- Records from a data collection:
• • •

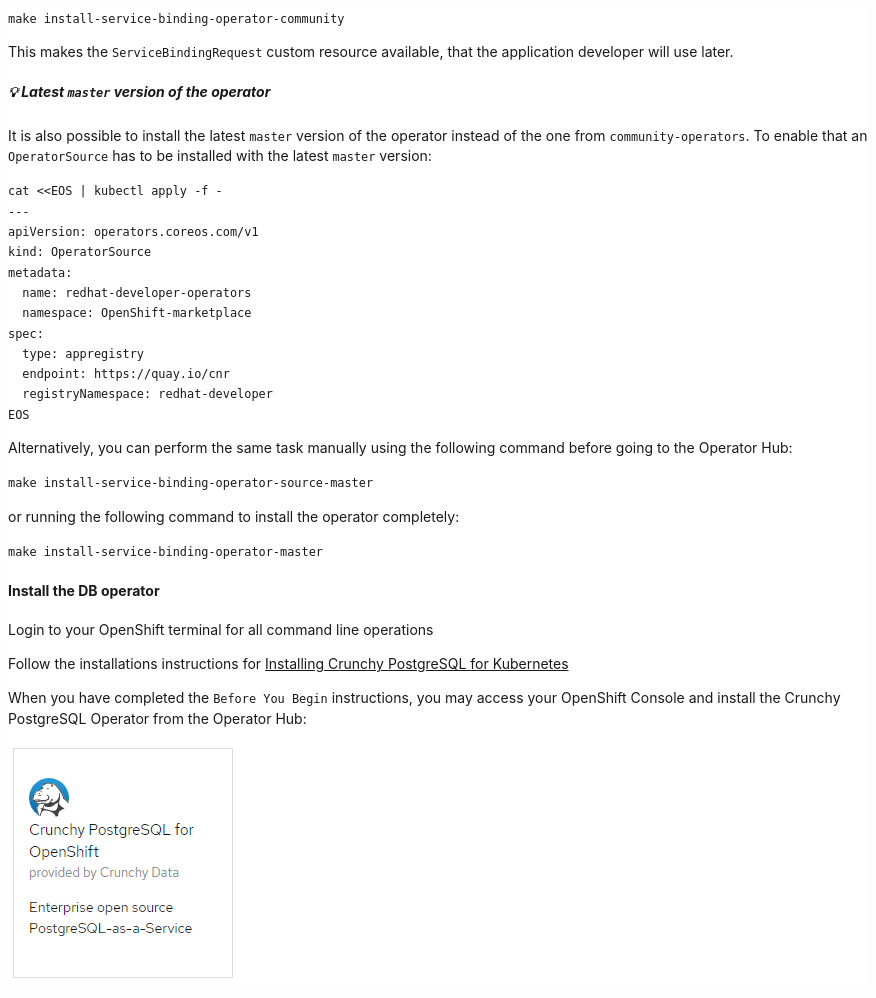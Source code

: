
 ``` shell
make install-service-binding-operator-community
```

This makes the `ServiceBindingRequest` custom resource available, that the application developer will use later.

##### :bulb: Latest `master` version of the operator

It is also possible to install the latest `master` version of the operator instead of the one from `community-operators`. To enable that an `OperatorSource` has to be installed with the latest `master` version:

``` shell
cat <<EOS | kubectl apply -f -
---
apiVersion: operators.coreos.com/v1
kind: OperatorSource
metadata:
  name: redhat-developer-operators
  namespace: OpenShift-marketplace
spec:
  type: appregistry
  endpoint: https://quay.io/cnr
  registryNamespace: redhat-developer
EOS
```

Alternatively, you can perform the same task manually using the following command before going to the Operator Hub:

``` shell
make install-service-binding-operator-source-master
```

or running the following command to install the operator completely:

``` shell
make install-service-binding-operator-master
```

#### Install the DB operator

Login to your OpenShift terminal for all command line operations

Follow the installations instructions for [Installing Crunchy PostgreSQL for Kubernetes](https://operatorhub.io/operator/postgresql)

When you have completed the `Before You Begin` instructions, you may access your OpenShift Console and install the Crunchy PostgreSQL Operator from the Operator Hub:

![Service Binding Operator as shown in OperatorHub](../../assets/Crunchy.png)
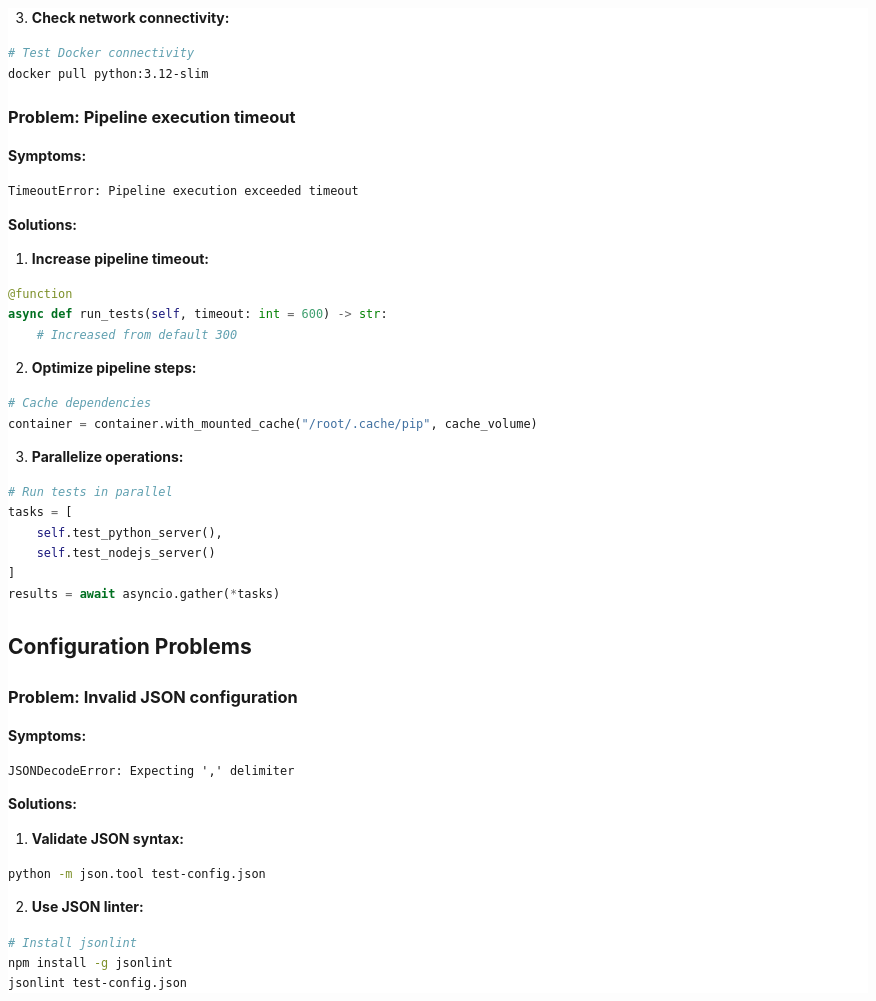3. **Check network connectivity:**
```bash
# Test Docker connectivity
docker pull python:3.12-slim
```

### Problem: Pipeline execution timeout

**Symptoms:**
```
TimeoutError: Pipeline execution exceeded timeout
```

**Solutions:**

1. **Increase pipeline timeout:**
```python
@function
async def run_tests(self, timeout: int = 600) -> str:
    # Increased from default 300
```

2. **Optimize pipeline steps:**
```python
# Cache dependencies
container = container.with_mounted_cache("/root/.cache/pip", cache_volume)
```

3. **Parallelize operations:**
```python
# Run tests in parallel
tasks = [
    self.test_python_server(),
    self.test_nodejs_server()
]
results = await asyncio.gather(*tasks)
```

## Configuration Problems

### Problem: Invalid JSON configuration

**Symptoms:**
```
JSONDecodeError: Expecting ',' delimiter
```

**Solutions:**

1. **Validate JSON syntax:**
```bash
python -m json.tool test-config.json
```

2. **Use JSON linter:**
```bash
# Install jsonlint
npm install -g jsonlint
jsonlint test-config.json
```
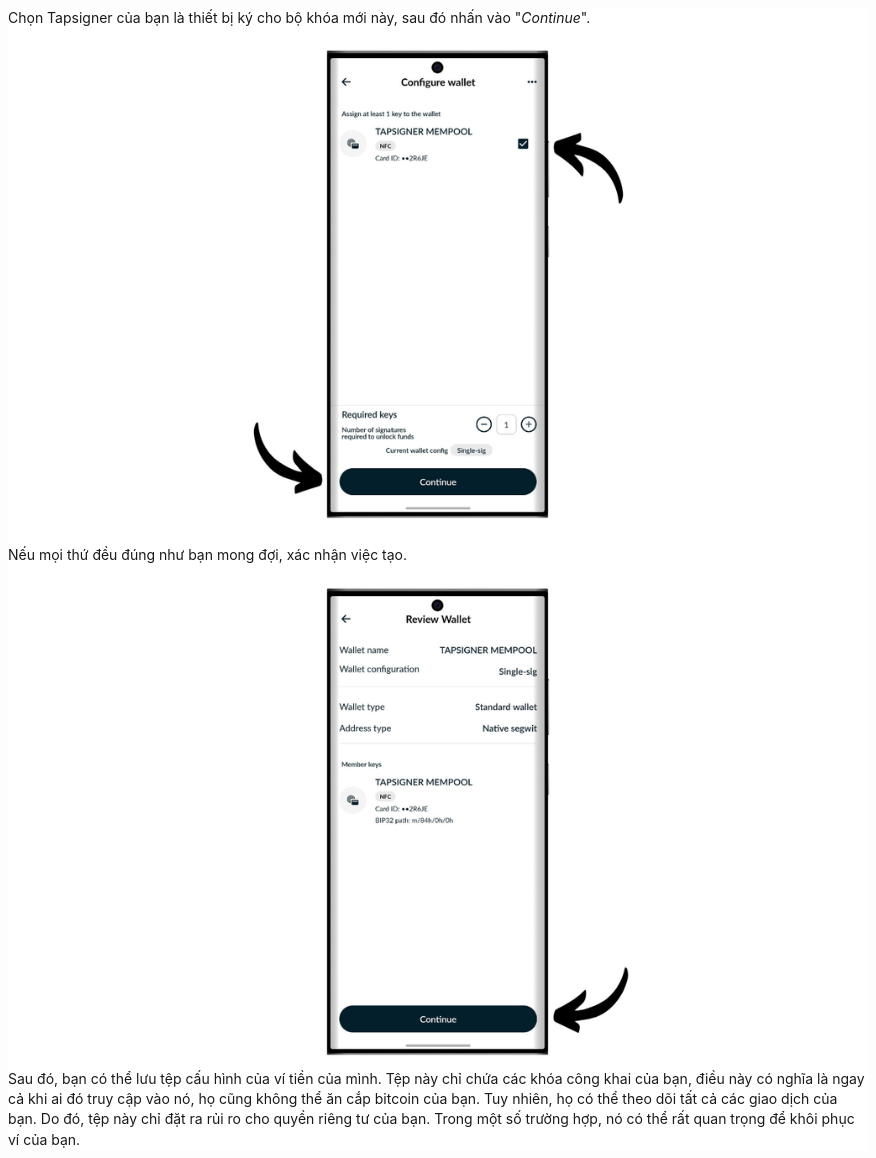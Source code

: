 Chọn Tapsigner của bạn là thiết bị ký cho bộ khóa mới này, sau đó nhấn vào "*Continue*".

![TAPSIGNER NUNCHUK](assets/notext/26.webp)

Nếu mọi thứ đều đúng như bạn mong đợi, xác nhận việc tạo.

![TAPSIGNER NUNCHUK](assets/notext/27.webp)
Sau đó, bạn có thể lưu tệp cấu hình của ví tiền của mình. Tệp này chỉ chứa các khóa công khai của bạn, điều này có nghĩa là ngay cả khi ai đó truy cập vào nó, họ cũng không thể ăn cắp bitcoin của bạn. Tuy nhiên, họ có thể theo dõi tất cả các giao dịch của bạn. Do đó, tệp này chỉ đặt ra rủi ro cho quyền riêng tư của bạn. Trong một số trường hợp, nó có thể rất quan trọng để khôi phục ví của bạn.

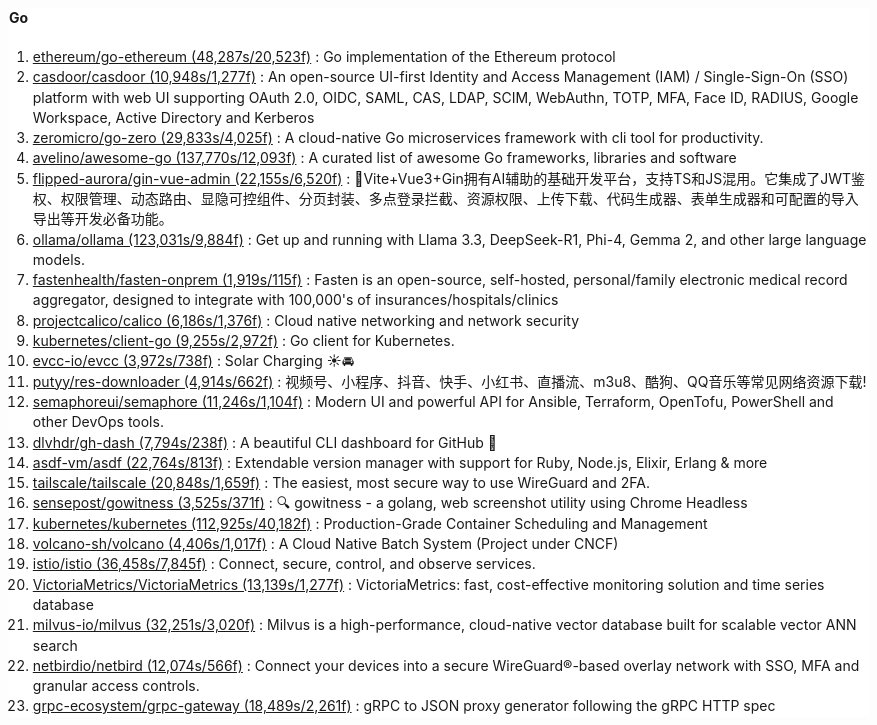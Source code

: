 #### Go
1. [ethereum/go-ethereum (48,287s/20,523f)](https://github.com/ethereum/go-ethereum) : Go implementation of the Ethereum protocol
2. [casdoor/casdoor (10,948s/1,277f)](https://github.com/casdoor/casdoor) : An open-source UI-first Identity and Access Management (IAM) / Single-Sign-On (SSO) platform with web UI supporting OAuth 2.0, OIDC, SAML, CAS, LDAP, SCIM, WebAuthn, TOTP, MFA, Face ID, RADIUS, Google Workspace, Active Directory and Kerberos
3. [zeromicro/go-zero (29,833s/4,025f)](https://github.com/zeromicro/go-zero) : A cloud-native Go microservices framework with cli tool for productivity.
4. [avelino/awesome-go (137,770s/12,093f)](https://github.com/avelino/awesome-go) : A curated list of awesome Go frameworks, libraries and software
5. [flipped-aurora/gin-vue-admin (22,155s/6,520f)](https://github.com/flipped-aurora/gin-vue-admin) : 🚀Vite+Vue3+Gin拥有AI辅助的基础开发平台，支持TS和JS混用。它集成了JWT鉴权、权限管理、动态路由、显隐可控组件、分页封装、多点登录拦截、资源权限、上传下载、代码生成器、表单生成器和可配置的导入导出等开发必备功能。
6. [ollama/ollama (123,031s/9,884f)](https://github.com/ollama/ollama) : Get up and running with Llama 3.3, DeepSeek-R1, Phi-4, Gemma 2, and other large language models.
7. [fastenhealth/fasten-onprem (1,919s/115f)](https://github.com/fastenhealth/fasten-onprem) : Fasten is an open-source, self-hosted, personal/family electronic medical record aggregator, designed to integrate with 100,000's of insurances/hospitals/clinics
8. [projectcalico/calico (6,186s/1,376f)](https://github.com/projectcalico/calico) : Cloud native networking and network security
9. [kubernetes/client-go (9,255s/2,972f)](https://github.com/kubernetes/client-go) : Go client for Kubernetes.
10. [evcc-io/evcc (3,972s/738f)](https://github.com/evcc-io/evcc) : Solar Charging ☀️🚘
11. [putyy/res-downloader (4,914s/662f)](https://github.com/putyy/res-downloader) : 视频号、小程序、抖音、快手、小红书、直播流、m3u8、酷狗、QQ音乐等常见网络资源下载!
12. [semaphoreui/semaphore (11,246s/1,104f)](https://github.com/semaphoreui/semaphore) : Modern UI and powerful API for Ansible, Terraform, OpenTofu, PowerShell and other DevOps tools.
13. [dlvhdr/gh-dash (7,794s/238f)](https://github.com/dlvhdr/gh-dash) : A beautiful CLI dashboard for GitHub 🚀
14. [asdf-vm/asdf (22,764s/813f)](https://github.com/asdf-vm/asdf) : Extendable version manager with support for Ruby, Node.js, Elixir, Erlang & more
15. [tailscale/tailscale (20,848s/1,659f)](https://github.com/tailscale/tailscale) : The easiest, most secure way to use WireGuard and 2FA.
16. [sensepost/gowitness (3,525s/371f)](https://github.com/sensepost/gowitness) : 🔍 gowitness - a golang, web screenshot utility using Chrome Headless
17. [kubernetes/kubernetes (112,925s/40,182f)](https://github.com/kubernetes/kubernetes) : Production-Grade Container Scheduling and Management
18. [volcano-sh/volcano (4,406s/1,017f)](https://github.com/volcano-sh/volcano) : A Cloud Native Batch System (Project under CNCF)
19. [istio/istio (36,458s/7,845f)](https://github.com/istio/istio) : Connect, secure, control, and observe services.
20. [VictoriaMetrics/VictoriaMetrics (13,139s/1,277f)](https://github.com/VictoriaMetrics/VictoriaMetrics) : VictoriaMetrics: fast, cost-effective monitoring solution and time series database
21. [milvus-io/milvus (32,251s/3,020f)](https://github.com/milvus-io/milvus) : Milvus is a high-performance, cloud-native vector database built for scalable vector ANN search
22. [netbirdio/netbird (12,074s/566f)](https://github.com/netbirdio/netbird) : Connect your devices into a secure WireGuard®-based overlay network with SSO, MFA and granular access controls.
23. [grpc-ecosystem/grpc-gateway (18,489s/2,261f)](https://github.com/grpc-ecosystem/grpc-gateway) : gRPC to JSON proxy generator following the gRPC HTTP spec
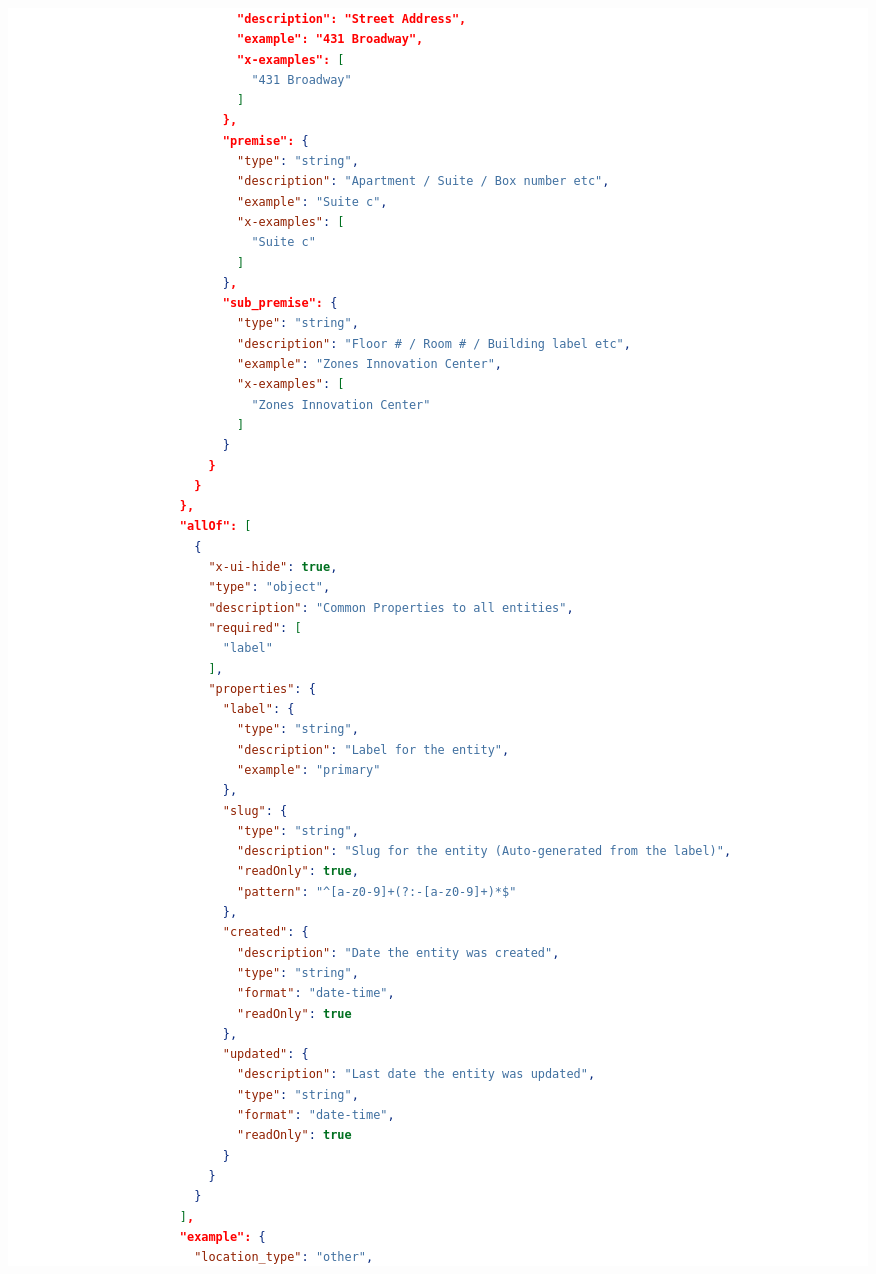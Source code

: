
```json
                                "description": "Street Address",
                                "example": "431 Broadway",
                                "x-examples": [
                                  "431 Broadway"
                                ]
                              },
                              "premise": {
                                "type": "string",
                                "description": "Apartment / Suite / Box number etc",
                                "example": "Suite c",
                                "x-examples": [
                                  "Suite c"
                                ]
                              },
                              "sub_premise": {
                                "type": "string",
                                "description": "Floor # / Room # / Building label etc",
                                "example": "Zones Innovation Center",
                                "x-examples": [
                                  "Zones Innovation Center"
                                ]
                              }
                            }
                          }
                        },
                        "allOf": [
                          {
                            "x-ui-hide": true,
                            "type": "object",
                            "description": "Common Properties to all entities",
                            "required": [
                              "label"
                            ],
                            "properties": {
                              "label": {
                                "type": "string",
                                "description": "Label for the entity",
                                "example": "primary"
                              },
                              "slug": {
                                "type": "string",
                                "description": "Slug for the entity (Auto-generated from the label)",
                                "readOnly": true,
                                "pattern": "^[a-z0-9]+(?:-[a-z0-9]+)*$"
                              },
                              "created": {
                                "description": "Date the entity was created",
                                "type": "string",
                                "format": "date-time",
                                "readOnly": true
                              },
                              "updated": {
                                "description": "Last date the entity was updated",
                                "type": "string",
                                "format": "date-time",
                                "readOnly": true
                              }
                            }
                          }
                        ],
                        "example": {
                          "location_type": "other",
```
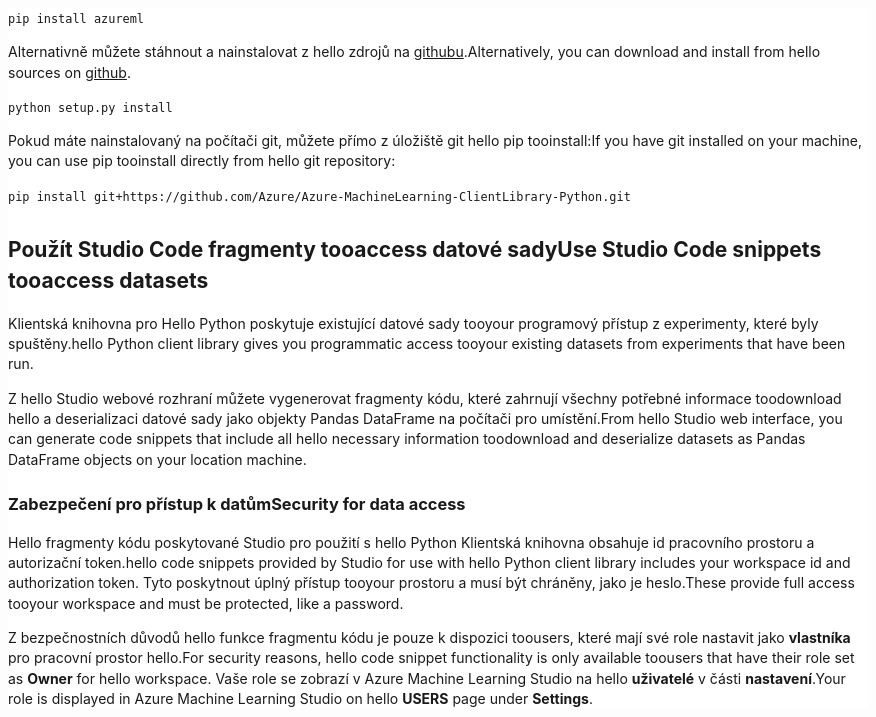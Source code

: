     pip install azureml

<span data-ttu-id="bb480-124">Alternativně můžete stáhnout a nainstalovat z hello zdrojů na [githubu](https://github.com/Azure/Azure-MachineLearning-ClientLibrary-Python).</span><span class="sxs-lookup"><span data-stu-id="bb480-124">Alternatively, you can download and install from hello sources on [github](https://github.com/Azure/Azure-MachineLearning-ClientLibrary-Python).</span></span>

    python setup.py install

<span data-ttu-id="bb480-125">Pokud máte nainstalovaný na počítači git, můžete přímo z úložiště git hello pip tooinstall:</span><span class="sxs-lookup"><span data-stu-id="bb480-125">If you have git installed on your machine, you can use pip tooinstall directly from hello git repository:</span></span>

    pip install git+https://github.com/Azure/Azure-MachineLearning-ClientLibrary-Python.git


## <span data-ttu-id="bb480-126"><a name="datasetAccess"></a>Použít Studio Code fragmenty tooaccess datové sady</span><span class="sxs-lookup"><span data-stu-id="bb480-126"><a name="datasetAccess"></a>Use Studio Code snippets tooaccess datasets</span></span>
<span data-ttu-id="bb480-127">Klientská knihovna pro Hello Python poskytuje existující datové sady tooyour programový přístup z experimenty, které byly spuštěny.</span><span class="sxs-lookup"><span data-stu-id="bb480-127">hello Python client library gives you programmatic access tooyour existing datasets from experiments that have been run.</span></span>

<span data-ttu-id="bb480-128">Z hello Studio webové rozhraní můžete vygenerovat fragmenty kódu, které zahrnují všechny potřebné informace toodownload hello a deserializaci datové sady jako objekty Pandas DataFrame na počítači pro umístění.</span><span class="sxs-lookup"><span data-stu-id="bb480-128">From hello Studio web interface, you can generate code snippets that include all hello necessary information toodownload and deserialize datasets as Pandas DataFrame objects on your location machine.</span></span>

### <span data-ttu-id="bb480-129"><a name="security"></a>Zabezpečení pro přístup k datům</span><span class="sxs-lookup"><span data-stu-id="bb480-129"><a name="security"></a>Security for data access</span></span>
<span data-ttu-id="bb480-130">Hello fragmenty kódu poskytované Studio pro použití s hello Python Klientská knihovna obsahuje id pracovního prostoru a autorizační token.</span><span class="sxs-lookup"><span data-stu-id="bb480-130">hello code snippets provided by Studio for use with hello Python client library includes your workspace id and authorization token.</span></span> <span data-ttu-id="bb480-131">Tyto poskytnout úplný přístup tooyour prostoru a musí být chráněny, jako je heslo.</span><span class="sxs-lookup"><span data-stu-id="bb480-131">These provide full access tooyour workspace and must be protected, like a password.</span></span>

<span data-ttu-id="bb480-132">Z bezpečnostních důvodů hello funkce fragmentu kódu je pouze k dispozici toousers, které mají své role nastavit jako **vlastníka** pro pracovní prostor hello.</span><span class="sxs-lookup"><span data-stu-id="bb480-132">For security reasons, hello code snippet functionality is only available toousers that have their role set as **Owner** for hello workspace.</span></span> <span data-ttu-id="bb480-133">Vaše role se zobrazí v Azure Machine Learning Studio na hello **uživatelé** v části **nastavení**.</span><span class="sxs-lookup"><span data-stu-id="bb480-133">Your role is displayed in Azure Machine Learning Studio on hello **USERS** page under **Settings**.</span></span>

• • •

- THE PROBLEM: Every line of the entries above that holds "timeout" should be copied out.

- YOUR RESPONSE:
### Problem: Pipeline execution timeout
TimeoutError: Pipeline execution exceeded timeout
1. **Increase pipeline timeout:**
async def run_tests(self, timeout: int = 600) -> str:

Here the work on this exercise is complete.